①患部を触ると明らかな陥凹(くぼみ)がある ②全く体重がかけられない・歩行不可 ③骨に直接的な痛みがある(骨折の疑い) ④受傷後数時間で著しく腫れた——これらはGrade IIIの完全断裂や骨折の可能性があり、整形外科での画像診断(X線・MRI)が先決です。
当院は、柔道整復師(国家資格)の院長・河野太朗と、国家資格をもつ鍼灸師(はり師・きゅう師)が在籍。整骨の手技と鍼灸を、それぞれの国家資格者が連携して組み立てる複合アプローチで対応します。
重症度グレード(Grade I〜III)の見分け方
肉離れは筋線維の損傷程度によって3段階に分類されます。自分の状態がどのグレードに近いかを把握することが、適切な対処の第一歩です。
| グレード | 損傷の程度 | 主な症状 | 競技復帰の目安 |
|---|---|---|---|
| Grade I 微細断裂 |
筋線維の一部に微細な損傷 | 軽度の痛み・圧痛。歩行は可能。翌日に筋肉痛様の痛みが残る | 1〜2週間 |
| Grade II 部分断裂 |
筋線維の一部〜半分程度が断裂 | 受傷時に強い痛みと「バチッ」という感覚。歩行が難しい。圧痛・腫れ・内出血が出る | 3〜6週間 |
| Grade III 完全断裂 |
筋線維がほぼ完全に断裂 | 患部に陥凹(くぼみ)がある。歩行不可。著しい腫れ・内出血 | 2〜3か月以上 手術検討も |
Grade I〜IIはセルフケアと整骨院での保存療法が有効です。Grade IIIは整形外科での精密検査(MRI)と外科的治療の検討が必要になることがあります。

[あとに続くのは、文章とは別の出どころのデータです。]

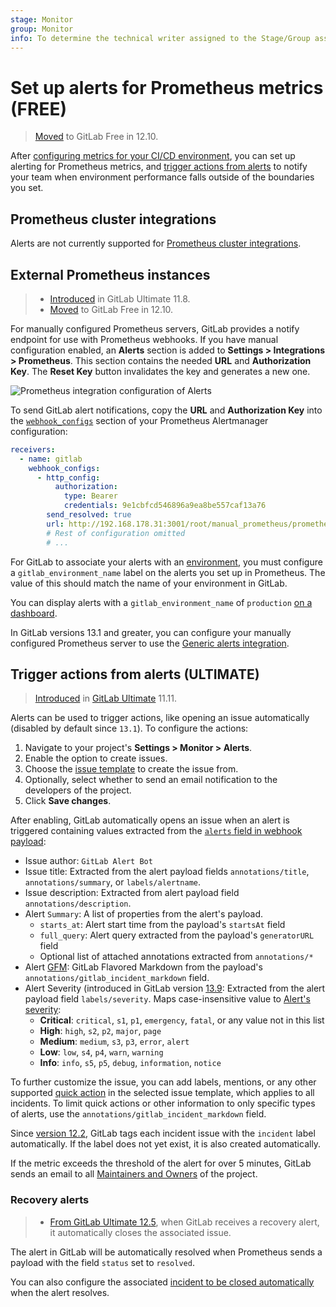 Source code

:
 ```yaml
---
stage: Monitor
group: Monitor
info: To determine the technical writer assigned to the Stage/Group associated with this page, see https://about.gitlab.com/handbook/engineering/ux/technical-writing/#assignments
---
```


# Set up alerts for Prometheus metrics **(FREE)**

> [Moved](https://gitlab.com/gitlab-org/gitlab/-/issues/42640) to GitLab Free in 12.10.

After [configuring metrics for your CI/CD environment](index.md), you can set up
alerting for Prometheus metrics, and
[trigger actions from alerts](#trigger-actions-from-alerts) to notify
your team when environment performance falls outside of the boundaries you set.

## Prometheus cluster integrations

Alerts are not currently supported for [Prometheus cluster integrations](../../user/clusters/integrations.md).

## External Prometheus instances

> - [Introduced](https://gitlab.com/gitlab-org/gitlab/-/issues/9258) in GitLab Ultimate 11.8.
> - [Moved](https://gitlab.com/gitlab-org/gitlab/-/issues/42640) to GitLab Free in 12.10.

For manually configured Prometheus servers, GitLab provides a notify endpoint for
use with Prometheus webhooks. If you have manual configuration enabled, an
**Alerts** section is added to **Settings > Integrations > Prometheus**.
This section contains the needed **URL** and **Authorization Key**. The
**Reset Key** button invalidates the key and generates a new one.

![Prometheus integration configuration of Alerts](img/prometheus_integration_alerts.png)

To send GitLab alert notifications, copy the **URL** and **Authorization Key** into the
[`webhook_configs`](https://prometheus.io/docs/alerting/latest/configuration/#webhook_config)
section of your Prometheus Alertmanager configuration:

```yaml
receivers:
  - name: gitlab
    webhook_configs:
      - http_config:
          authorization:
            type: Bearer
            credentials: 9e1cbfcd546896a9ea8be557caf13a76
        send_resolved: true
        url: http://192.168.178.31:3001/root/manual_prometheus/prometheus/alerts/notify.json
        # Rest of configuration omitted
        # ...
```

For GitLab to associate your alerts with an [environment](../../ci/environments/index.md),
you must configure a `gitlab_environment_name` label on the alerts you set up in
Prometheus. The value of this should match the name of your environment in GitLab.

You can display alerts with a `gitlab_environment_name` of `production`
[on a dashboard](../../user/operations_dashboard/index.md#adding-a-project-to-the-dashboard).

In GitLab versions 13.1 and greater, you can configure your manually configured
Prometheus server to use the
[Generic alerts integration](../incident_management/integrations.md).

## Trigger actions from alerts **(ULTIMATE)**

> [Introduced](https://gitlab.com/gitlab-org/gitlab/-/issues/4925) in [GitLab Ultimate](https://about.gitlab.com/pricing/) 11.11.

Alerts can be used to trigger actions, like opening an issue automatically
(disabled by default since `13.1`). To configure the actions:

1. Navigate to your project's **Settings > Monitor > Alerts**.
1. Enable the option to create issues.
1. Choose the [issue template](../../user/project/description_templates.md) to create the issue from.
1. Optionally, select whether to send an email notification to the developers of the project.
1. Click **Save changes**.

After enabling, GitLab automatically opens an issue when an alert is triggered containing
values extracted from the [`alerts` field in webhook payload](https://prometheus.io/docs/alerting/latest/configuration/#webhook_config):

- Issue author: `GitLab Alert Bot`
- Issue title: Extracted from the alert payload fields `annotations/title`, `annotations/summary`, or `labels/alertname`.
- Issue description: Extracted from alert payload field `annotations/description`.
- Alert `Summary`: A list of properties from the alert's payload.
  - `starts_at`: Alert start time from the payload's `startsAt` field
  - `full_query`: Alert query extracted from the payload's `generatorURL` field
  - Optional list of attached annotations extracted from `annotations/*`
- Alert [GFM](../../user/markdown.md): GitLab Flavored Markdown from the payload's `annotations/gitlab_incident_markdown` field.
- Alert Severity (introduced in GitLab version [13.9](https://gitlab.com/gitlab-org/gitlab/-/merge_requests/50871):
  Extracted from the alert payload field `labels/severity`. Maps case-insensitive
  value to [Alert's severity](../incident_management/alerts.md#alert-severity):
  - **Critical**: `critical`, `s1`, `p1`, `emergency`, `fatal`, or any value not in this list
  - **High**: `high`, `s2`, `p2`, `major`, `page`
  - **Medium**: `medium`, `s3`, `p3`, `error`, `alert`
  - **Low**: `low`, `s4`, `p4`, `warn`, `warning`
  - **Info**: `info`, `s5`, `p5`, `debug`, `information`, `notice`

To further customize the issue, you can add labels, mentions, or any other supported
[quick action](../../user/project/quick_actions.md) in the selected issue template,
which applies to all incidents. To limit quick actions or other information to
only specific types of alerts, use the `annotations/gitlab_incident_markdown` field.

Since [version 12.2](https://gitlab.com/gitlab-org/gitlab-foss/-/issues/63373),
GitLab tags each incident issue with the `incident` label automatically. If the label
does not yet exist, it is also created automatically.

If the metric exceeds the threshold of the alert for over 5 minutes, GitLab sends
an email to all [Maintainers and Owners](../../user/permissions.md#project-members-permissions)
of the project.

### Recovery alerts

> - [From GitLab Ultimate 12.5](https://gitlab.com/gitlab-org/gitlab/-/issues/13401), when GitLab receives a recovery alert, it automatically closes the associated issue.

The alert in GitLab will be automatically resolved when Prometheus
sends a payload with the field `status` set to `resolved`.

You can also configure the associated [incident to be closed automatically](../incident_management/incidents.md#automatically-close-incidents-via-recovery-alerts) when the alert resolves.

受傷直後のPOLICE処置——72時間が回復を左右する
肉離れの急性期管理として現在推奨されているのが「POLICE処置」です。以前の「RICE」に「最適負荷(Optimal Loading)」の概念を加えた最新アプローチで、完全安静より適度な刺激を与えることで回復が促進されることが示されています。
| P(Protection) | 患部を保護する。損傷部位を固定し、追加の損傷を防ぐ。松葉杖・包帯・テーピングを活用 |
| OL(Optimal Loading) | 「最適な負荷」をかける。完全安静は回復を遅らせる場合がある。痛みのない範囲で早期に軽い動きを入れる |
| I(Ice) | 患部を15〜20分冷やす(直接肌に当てず、タオルを1枚はさむ)。受傷後48〜72時間は2〜3時間ごとに繰り返す |
| C(Compression) | 弾性包帯・テーピングで圧迫。浮腫・内出血の拡散を防ぐ |
| E(Elevation) | 患部を心臓より高い位置に上げる。腫れ・内出血の軽減に有効 |
自分でできるセルフケア(回復期・手順型)
以下は急性期(受傷後72時間)が過ぎ、腫れと熱感が落ち着いた「回復期」からのセルフケアです。急性期はアイシング・圧迫・挙上を優先し、ストレッチ・マッサージは行わないでください。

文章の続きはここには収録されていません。